GIVEN DATA Start Marker

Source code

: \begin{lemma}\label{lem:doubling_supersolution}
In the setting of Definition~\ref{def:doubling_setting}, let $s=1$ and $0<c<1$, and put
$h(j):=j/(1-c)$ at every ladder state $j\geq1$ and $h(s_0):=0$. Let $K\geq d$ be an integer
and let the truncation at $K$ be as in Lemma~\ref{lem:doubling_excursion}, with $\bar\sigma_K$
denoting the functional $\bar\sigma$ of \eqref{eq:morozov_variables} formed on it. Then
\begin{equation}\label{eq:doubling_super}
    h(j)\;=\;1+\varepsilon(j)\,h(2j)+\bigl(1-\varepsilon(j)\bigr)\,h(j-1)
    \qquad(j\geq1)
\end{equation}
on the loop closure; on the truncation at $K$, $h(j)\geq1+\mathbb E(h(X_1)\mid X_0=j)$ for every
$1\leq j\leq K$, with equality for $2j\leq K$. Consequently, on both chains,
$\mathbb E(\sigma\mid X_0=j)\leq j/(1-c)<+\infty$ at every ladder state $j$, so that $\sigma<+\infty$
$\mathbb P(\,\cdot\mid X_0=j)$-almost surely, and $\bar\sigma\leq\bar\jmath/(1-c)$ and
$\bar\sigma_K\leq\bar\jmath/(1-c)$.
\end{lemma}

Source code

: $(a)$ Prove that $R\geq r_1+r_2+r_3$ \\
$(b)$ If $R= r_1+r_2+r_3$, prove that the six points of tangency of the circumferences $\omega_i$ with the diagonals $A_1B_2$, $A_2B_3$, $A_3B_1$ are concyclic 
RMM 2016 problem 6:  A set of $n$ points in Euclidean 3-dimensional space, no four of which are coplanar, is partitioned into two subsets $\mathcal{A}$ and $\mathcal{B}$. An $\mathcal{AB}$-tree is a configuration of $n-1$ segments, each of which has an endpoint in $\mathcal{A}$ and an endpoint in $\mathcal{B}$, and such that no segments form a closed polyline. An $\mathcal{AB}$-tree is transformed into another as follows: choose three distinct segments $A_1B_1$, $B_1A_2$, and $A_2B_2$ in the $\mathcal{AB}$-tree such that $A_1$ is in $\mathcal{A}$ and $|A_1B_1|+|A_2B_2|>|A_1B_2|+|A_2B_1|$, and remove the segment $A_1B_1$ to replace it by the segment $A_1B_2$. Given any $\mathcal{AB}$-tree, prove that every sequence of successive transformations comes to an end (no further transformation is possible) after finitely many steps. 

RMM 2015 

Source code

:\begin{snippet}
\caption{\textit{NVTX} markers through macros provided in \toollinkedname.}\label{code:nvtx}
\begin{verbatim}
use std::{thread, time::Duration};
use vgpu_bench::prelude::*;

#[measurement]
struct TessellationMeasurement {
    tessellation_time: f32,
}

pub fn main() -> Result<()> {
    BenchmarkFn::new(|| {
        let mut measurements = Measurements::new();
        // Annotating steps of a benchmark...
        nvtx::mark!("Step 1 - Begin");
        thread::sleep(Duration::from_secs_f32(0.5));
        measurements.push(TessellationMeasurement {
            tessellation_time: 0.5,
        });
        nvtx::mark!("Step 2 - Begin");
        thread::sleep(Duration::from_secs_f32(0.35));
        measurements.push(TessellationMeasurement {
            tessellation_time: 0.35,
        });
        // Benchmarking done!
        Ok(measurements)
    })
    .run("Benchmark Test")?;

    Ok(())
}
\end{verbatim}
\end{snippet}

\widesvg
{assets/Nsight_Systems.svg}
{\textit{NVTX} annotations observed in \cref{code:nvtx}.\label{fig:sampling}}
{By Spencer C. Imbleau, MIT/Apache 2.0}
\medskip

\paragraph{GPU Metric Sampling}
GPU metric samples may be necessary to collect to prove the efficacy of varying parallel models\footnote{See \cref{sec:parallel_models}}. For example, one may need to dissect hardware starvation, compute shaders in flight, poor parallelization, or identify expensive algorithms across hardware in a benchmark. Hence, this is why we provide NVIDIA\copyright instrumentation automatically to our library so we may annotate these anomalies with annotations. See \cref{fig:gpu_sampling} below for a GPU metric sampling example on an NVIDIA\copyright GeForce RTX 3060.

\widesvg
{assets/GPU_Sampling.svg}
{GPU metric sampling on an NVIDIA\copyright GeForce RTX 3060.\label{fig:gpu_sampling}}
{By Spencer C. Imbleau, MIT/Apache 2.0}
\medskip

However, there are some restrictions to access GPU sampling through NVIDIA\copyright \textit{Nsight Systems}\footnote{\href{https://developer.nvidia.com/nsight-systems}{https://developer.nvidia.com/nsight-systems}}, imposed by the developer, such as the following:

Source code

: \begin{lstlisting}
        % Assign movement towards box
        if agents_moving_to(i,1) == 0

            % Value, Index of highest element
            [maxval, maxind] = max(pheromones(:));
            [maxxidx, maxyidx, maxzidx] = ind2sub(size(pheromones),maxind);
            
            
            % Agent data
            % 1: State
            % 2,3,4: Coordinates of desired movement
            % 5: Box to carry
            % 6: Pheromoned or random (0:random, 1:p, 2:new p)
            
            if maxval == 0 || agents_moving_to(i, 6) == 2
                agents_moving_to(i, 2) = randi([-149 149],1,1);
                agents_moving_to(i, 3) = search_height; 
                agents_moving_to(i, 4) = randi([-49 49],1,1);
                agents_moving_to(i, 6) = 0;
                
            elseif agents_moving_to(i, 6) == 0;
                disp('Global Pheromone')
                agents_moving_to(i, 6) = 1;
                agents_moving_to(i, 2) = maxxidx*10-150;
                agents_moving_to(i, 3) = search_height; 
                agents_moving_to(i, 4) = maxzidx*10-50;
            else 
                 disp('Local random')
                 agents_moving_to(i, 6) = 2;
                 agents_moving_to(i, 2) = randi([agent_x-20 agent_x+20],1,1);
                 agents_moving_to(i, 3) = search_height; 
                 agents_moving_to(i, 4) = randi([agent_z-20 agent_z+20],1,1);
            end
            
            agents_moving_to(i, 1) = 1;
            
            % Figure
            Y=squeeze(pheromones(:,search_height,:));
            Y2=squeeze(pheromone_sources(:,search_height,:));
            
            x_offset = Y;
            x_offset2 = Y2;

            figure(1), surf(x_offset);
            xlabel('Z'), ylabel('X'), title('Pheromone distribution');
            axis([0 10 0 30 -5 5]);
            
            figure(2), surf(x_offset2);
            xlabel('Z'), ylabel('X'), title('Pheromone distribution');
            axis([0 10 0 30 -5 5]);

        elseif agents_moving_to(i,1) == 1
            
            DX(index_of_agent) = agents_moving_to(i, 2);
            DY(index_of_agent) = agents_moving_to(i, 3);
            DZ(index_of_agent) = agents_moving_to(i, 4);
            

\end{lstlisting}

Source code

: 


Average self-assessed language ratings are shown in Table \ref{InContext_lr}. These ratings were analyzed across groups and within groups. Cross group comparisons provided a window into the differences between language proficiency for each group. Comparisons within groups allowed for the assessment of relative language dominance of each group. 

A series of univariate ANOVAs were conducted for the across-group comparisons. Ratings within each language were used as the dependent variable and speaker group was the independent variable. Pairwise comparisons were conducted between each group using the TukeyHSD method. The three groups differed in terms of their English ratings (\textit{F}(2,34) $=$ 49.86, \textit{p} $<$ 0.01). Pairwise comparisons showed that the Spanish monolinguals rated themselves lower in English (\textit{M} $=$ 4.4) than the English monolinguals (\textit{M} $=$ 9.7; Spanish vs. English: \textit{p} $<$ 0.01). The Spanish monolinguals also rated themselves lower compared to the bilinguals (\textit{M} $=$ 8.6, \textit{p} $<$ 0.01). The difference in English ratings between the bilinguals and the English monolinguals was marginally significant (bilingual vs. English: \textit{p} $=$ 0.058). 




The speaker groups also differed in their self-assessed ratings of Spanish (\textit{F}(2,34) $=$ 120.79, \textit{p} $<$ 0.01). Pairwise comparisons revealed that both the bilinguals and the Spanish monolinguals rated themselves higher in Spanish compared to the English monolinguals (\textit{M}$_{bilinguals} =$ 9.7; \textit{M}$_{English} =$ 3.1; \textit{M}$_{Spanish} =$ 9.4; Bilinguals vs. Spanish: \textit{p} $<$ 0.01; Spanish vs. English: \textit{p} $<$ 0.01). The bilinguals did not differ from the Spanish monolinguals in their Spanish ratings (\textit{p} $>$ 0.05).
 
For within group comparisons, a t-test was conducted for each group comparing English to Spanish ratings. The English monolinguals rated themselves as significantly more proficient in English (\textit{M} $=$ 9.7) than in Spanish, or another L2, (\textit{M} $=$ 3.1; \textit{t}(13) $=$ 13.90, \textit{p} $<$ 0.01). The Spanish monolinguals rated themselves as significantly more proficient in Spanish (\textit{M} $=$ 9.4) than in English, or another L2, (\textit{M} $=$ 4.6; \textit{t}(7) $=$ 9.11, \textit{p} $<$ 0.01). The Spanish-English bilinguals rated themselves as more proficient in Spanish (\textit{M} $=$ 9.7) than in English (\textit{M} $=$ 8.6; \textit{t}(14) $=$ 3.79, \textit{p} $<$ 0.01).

GIVEN DATA End Marker

◆ EXERCISE DESCRIPTION
A single integer is the expected output: the number of lines in the data that include the word "truncation".

◆ RESPONSE
2